## Prompt
Which of the lines in the data below contain the string "details"? Copy each of them.

------ Data for this task

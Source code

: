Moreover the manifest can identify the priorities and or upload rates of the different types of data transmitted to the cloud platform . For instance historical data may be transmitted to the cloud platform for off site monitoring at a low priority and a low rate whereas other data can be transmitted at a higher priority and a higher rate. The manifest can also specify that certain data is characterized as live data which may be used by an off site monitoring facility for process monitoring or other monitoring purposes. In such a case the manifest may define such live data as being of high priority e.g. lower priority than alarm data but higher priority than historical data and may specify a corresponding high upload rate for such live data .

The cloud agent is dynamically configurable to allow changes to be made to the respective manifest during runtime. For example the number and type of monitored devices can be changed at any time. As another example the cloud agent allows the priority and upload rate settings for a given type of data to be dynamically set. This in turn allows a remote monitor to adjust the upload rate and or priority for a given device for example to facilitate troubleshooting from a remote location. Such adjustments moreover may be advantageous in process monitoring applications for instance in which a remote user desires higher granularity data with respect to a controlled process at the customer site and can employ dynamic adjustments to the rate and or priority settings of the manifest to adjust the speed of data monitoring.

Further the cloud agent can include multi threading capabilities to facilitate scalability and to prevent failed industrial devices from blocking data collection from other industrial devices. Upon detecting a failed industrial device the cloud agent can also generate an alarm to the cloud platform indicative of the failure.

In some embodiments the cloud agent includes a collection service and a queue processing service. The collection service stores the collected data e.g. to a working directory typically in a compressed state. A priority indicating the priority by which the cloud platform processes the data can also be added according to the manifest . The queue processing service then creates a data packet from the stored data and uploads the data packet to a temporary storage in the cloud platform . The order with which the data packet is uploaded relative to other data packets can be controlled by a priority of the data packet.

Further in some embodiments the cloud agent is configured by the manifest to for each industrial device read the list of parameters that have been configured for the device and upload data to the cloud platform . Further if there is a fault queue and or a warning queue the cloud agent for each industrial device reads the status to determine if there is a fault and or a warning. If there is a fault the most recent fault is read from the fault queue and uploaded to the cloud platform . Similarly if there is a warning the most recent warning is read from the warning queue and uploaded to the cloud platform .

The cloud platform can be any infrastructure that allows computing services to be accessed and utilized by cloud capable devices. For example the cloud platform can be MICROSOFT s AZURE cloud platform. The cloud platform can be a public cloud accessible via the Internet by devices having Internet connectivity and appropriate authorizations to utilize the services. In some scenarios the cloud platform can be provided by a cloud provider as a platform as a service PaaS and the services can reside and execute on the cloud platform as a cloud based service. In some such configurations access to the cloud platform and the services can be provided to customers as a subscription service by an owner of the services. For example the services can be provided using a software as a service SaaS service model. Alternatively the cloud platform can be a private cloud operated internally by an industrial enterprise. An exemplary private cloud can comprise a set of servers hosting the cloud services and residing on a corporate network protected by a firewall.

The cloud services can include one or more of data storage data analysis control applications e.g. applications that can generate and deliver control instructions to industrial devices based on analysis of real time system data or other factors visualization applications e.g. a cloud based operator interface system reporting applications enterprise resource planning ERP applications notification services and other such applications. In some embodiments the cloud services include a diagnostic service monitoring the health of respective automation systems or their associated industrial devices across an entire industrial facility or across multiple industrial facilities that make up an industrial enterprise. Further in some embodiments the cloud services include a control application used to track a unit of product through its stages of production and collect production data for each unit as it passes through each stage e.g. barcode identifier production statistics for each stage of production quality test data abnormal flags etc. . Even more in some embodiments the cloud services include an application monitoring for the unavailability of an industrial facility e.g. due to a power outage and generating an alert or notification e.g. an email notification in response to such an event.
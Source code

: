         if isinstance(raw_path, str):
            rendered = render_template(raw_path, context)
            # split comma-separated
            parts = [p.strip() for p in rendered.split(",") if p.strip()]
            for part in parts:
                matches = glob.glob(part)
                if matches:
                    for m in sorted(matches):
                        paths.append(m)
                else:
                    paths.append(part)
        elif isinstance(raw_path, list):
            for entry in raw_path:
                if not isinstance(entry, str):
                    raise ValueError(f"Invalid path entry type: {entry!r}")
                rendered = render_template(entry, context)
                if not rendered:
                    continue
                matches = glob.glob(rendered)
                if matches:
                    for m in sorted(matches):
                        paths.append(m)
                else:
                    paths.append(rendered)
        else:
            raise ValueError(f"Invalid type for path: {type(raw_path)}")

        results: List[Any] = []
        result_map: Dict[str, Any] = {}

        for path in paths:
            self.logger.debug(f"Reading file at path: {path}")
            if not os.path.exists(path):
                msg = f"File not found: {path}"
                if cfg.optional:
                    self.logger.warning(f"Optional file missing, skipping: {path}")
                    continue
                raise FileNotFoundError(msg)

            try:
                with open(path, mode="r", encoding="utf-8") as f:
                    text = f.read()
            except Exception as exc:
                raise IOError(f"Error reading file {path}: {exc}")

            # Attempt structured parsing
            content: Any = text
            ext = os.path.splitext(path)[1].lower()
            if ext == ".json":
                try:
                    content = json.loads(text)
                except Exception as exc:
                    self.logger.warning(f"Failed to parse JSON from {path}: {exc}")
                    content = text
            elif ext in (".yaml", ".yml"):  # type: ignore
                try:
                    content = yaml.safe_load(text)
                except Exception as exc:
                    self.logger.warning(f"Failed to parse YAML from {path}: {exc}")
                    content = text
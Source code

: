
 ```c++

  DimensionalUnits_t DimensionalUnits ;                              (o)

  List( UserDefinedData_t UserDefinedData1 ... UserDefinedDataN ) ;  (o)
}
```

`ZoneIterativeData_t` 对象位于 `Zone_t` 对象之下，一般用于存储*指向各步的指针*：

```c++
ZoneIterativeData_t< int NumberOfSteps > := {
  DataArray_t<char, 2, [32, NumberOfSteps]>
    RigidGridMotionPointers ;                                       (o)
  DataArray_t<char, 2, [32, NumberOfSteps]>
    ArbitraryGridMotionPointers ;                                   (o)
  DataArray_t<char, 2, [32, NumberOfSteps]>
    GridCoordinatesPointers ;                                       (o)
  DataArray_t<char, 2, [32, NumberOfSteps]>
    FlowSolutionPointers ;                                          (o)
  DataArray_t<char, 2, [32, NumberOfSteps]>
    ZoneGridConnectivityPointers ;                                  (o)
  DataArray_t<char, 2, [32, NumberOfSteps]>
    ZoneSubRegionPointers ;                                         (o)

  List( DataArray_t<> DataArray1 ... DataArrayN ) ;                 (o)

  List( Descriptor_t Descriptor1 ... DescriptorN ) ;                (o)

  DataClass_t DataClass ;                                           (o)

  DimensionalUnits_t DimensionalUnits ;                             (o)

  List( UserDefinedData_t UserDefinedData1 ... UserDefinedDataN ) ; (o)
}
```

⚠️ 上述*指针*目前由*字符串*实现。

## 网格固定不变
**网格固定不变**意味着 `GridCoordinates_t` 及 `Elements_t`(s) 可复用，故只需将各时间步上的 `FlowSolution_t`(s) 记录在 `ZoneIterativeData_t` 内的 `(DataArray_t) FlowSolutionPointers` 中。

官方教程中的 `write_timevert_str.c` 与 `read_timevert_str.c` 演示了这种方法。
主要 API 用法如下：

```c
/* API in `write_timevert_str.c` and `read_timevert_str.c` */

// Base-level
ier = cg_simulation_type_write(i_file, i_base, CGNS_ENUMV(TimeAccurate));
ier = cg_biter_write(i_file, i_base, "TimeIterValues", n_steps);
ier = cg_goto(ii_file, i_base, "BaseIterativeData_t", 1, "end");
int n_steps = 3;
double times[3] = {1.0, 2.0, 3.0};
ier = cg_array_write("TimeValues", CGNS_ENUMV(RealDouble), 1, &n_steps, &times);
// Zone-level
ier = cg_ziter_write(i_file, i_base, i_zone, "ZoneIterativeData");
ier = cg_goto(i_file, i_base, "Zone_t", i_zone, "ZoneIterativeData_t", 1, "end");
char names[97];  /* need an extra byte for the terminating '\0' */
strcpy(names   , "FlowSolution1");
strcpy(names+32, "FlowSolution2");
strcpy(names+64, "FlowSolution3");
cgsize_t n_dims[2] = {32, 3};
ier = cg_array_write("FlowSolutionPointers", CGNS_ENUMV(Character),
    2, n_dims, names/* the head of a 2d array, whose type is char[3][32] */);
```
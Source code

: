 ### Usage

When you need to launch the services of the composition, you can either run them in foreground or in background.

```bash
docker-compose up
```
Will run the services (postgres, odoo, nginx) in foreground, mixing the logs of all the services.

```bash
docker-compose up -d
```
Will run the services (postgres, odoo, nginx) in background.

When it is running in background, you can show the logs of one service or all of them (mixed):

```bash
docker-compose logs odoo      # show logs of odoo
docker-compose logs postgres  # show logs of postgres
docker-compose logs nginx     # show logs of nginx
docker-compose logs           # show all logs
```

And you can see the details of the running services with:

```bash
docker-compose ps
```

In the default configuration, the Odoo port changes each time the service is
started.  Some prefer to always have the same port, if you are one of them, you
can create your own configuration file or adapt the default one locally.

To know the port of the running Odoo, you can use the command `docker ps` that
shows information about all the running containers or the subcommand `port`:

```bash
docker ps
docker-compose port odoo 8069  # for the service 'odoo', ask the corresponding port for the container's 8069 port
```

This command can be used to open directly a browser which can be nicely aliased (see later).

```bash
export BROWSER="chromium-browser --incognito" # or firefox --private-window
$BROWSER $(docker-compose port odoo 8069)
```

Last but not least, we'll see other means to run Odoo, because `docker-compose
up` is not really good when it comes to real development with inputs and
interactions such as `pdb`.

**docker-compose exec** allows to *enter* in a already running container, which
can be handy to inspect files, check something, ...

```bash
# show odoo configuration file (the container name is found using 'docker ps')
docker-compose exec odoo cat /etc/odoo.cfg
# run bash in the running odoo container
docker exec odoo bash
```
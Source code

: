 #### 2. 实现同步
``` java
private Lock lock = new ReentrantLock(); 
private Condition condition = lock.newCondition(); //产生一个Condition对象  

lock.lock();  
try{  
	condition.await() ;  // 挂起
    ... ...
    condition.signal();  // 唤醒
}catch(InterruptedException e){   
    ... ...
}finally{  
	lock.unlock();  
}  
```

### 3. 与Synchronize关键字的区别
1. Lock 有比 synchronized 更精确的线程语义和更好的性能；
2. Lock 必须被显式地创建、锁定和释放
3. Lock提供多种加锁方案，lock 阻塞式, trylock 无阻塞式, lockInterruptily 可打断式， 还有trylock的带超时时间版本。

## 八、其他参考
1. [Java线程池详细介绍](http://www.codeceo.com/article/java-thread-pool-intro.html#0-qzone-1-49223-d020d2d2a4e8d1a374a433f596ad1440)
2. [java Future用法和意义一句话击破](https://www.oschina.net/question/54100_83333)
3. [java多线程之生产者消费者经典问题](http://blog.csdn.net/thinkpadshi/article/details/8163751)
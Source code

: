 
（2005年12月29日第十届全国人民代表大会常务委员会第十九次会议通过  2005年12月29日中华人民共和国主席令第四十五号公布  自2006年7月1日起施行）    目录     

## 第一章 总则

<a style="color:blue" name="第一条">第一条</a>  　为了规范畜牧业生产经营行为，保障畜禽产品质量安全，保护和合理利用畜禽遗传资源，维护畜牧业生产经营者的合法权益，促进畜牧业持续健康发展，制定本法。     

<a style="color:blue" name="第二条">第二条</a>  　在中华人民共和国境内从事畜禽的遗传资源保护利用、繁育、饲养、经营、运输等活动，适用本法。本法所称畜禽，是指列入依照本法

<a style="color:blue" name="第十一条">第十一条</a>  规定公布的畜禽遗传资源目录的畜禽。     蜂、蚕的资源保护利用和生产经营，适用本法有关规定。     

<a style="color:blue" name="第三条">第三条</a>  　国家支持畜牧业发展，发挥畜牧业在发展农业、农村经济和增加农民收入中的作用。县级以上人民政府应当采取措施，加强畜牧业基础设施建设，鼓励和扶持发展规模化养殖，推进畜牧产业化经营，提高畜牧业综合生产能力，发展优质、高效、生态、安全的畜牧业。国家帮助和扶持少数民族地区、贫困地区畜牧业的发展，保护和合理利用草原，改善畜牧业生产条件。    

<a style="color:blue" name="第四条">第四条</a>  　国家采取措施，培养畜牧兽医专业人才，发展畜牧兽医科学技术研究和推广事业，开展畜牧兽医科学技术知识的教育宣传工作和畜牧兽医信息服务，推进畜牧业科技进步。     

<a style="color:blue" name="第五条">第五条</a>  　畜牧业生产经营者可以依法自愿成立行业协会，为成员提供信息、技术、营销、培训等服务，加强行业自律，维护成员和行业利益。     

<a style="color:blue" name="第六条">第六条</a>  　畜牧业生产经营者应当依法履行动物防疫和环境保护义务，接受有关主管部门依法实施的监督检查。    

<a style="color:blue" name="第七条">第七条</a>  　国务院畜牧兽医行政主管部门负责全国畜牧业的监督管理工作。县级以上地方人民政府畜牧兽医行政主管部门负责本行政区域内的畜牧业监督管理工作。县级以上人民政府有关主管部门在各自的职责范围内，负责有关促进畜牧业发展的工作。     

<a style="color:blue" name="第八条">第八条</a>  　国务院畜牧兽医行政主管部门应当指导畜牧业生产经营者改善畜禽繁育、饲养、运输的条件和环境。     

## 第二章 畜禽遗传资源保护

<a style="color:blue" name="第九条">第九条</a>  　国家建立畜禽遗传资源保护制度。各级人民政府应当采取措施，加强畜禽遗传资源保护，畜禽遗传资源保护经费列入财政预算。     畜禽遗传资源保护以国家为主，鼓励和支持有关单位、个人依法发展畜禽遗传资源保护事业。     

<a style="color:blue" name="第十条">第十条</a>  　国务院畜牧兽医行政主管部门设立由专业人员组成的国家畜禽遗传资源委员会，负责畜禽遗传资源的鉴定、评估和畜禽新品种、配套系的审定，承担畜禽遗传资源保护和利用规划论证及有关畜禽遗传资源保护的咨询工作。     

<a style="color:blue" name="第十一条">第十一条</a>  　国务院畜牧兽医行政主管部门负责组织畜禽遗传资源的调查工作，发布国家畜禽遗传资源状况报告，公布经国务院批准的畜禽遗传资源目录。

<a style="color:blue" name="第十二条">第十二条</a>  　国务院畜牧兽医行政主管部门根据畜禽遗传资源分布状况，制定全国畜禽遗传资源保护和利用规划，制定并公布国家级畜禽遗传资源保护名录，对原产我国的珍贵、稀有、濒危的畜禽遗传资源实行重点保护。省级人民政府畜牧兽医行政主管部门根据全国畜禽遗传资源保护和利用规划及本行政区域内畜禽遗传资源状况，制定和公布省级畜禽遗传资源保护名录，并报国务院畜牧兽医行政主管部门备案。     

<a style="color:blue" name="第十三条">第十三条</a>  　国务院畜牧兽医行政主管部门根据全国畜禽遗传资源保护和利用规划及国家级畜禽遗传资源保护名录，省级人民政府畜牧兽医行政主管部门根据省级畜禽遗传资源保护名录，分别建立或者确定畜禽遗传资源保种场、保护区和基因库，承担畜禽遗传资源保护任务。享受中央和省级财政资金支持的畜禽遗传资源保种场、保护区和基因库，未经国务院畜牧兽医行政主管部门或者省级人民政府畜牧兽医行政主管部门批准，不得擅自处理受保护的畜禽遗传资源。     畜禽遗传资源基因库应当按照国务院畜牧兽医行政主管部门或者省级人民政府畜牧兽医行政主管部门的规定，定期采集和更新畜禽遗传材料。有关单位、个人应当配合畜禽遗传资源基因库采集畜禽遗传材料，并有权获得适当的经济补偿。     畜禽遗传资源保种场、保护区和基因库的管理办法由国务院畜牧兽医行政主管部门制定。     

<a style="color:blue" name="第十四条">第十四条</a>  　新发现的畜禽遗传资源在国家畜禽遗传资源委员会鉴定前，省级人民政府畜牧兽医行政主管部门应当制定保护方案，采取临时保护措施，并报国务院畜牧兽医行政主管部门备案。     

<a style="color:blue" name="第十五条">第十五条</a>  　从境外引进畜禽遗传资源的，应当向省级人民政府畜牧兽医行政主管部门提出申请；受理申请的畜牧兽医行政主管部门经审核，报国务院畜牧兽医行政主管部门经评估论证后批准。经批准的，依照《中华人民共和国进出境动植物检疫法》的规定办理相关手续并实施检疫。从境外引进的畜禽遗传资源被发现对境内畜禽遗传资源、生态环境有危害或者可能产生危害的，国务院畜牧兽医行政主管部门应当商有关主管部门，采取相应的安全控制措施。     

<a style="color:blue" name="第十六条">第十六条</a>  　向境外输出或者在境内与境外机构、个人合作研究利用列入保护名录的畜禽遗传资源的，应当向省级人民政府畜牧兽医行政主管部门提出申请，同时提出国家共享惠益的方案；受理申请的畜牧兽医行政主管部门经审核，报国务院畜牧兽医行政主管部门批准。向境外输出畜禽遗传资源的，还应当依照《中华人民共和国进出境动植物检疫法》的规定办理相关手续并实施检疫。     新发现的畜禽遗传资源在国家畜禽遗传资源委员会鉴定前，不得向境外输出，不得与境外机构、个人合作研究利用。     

------------

## Result below
And you can see the details of the running services with:
3. [java多线程之生产者消费者经典问题](http://blog.csdn.net/thinkpadshi/article/details/8163751)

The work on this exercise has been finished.